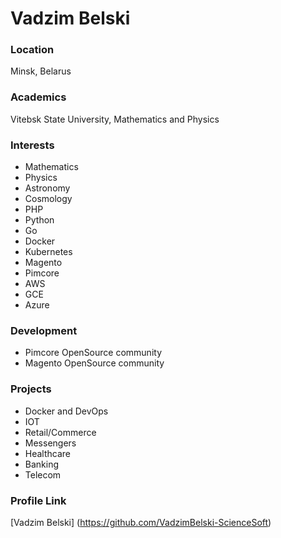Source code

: # Vadzim Belski

### Location

Minsk, Belarus

### Academics

Vitebsk State University, Mathematics and Physics

### Interests

- Mathematics
- Physics
- Astronomy
- Cosmology
- PHP
- Python
- Go
- Docker
- Kubernetes
- Magento
- Pimcore
- AWS
- GCE
- Azure

### Development

- Pimcore OpenSource community
- Magento OpenSource community

### Projects

- Docker and DevOps
- IOT
- Retail/Commerce
- Messengers
- Healthcare
- Banking
- Telecom

### Profile Link

[Vadzim Belski] (https://github.com/VadzimBelski-ScienceSoft)
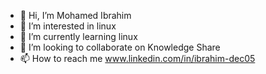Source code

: - 👋 Hi, I’m Mohamed Ibrahim
- 👀 I’m interested in linux 
- 🌱 I’m currently learning linux
- 💞️ I’m looking to collaborate on Knowledge Share
- 📫 How to reach me www.linkedin.com/in/ibrahim-dec05

<!---
safibm/safibm is a ✨ special ✨ repository because its `README.md` (this file) appears on your GitHub profile.
You can click the Preview link to take a look at your changes.
--->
━━━━━━━━━━━━━━━━
**Exercise description**
Where a line above includes "Pimcore", copy that line.

**Solution to this task**
- Pimcore
- Pimcore OpenSource community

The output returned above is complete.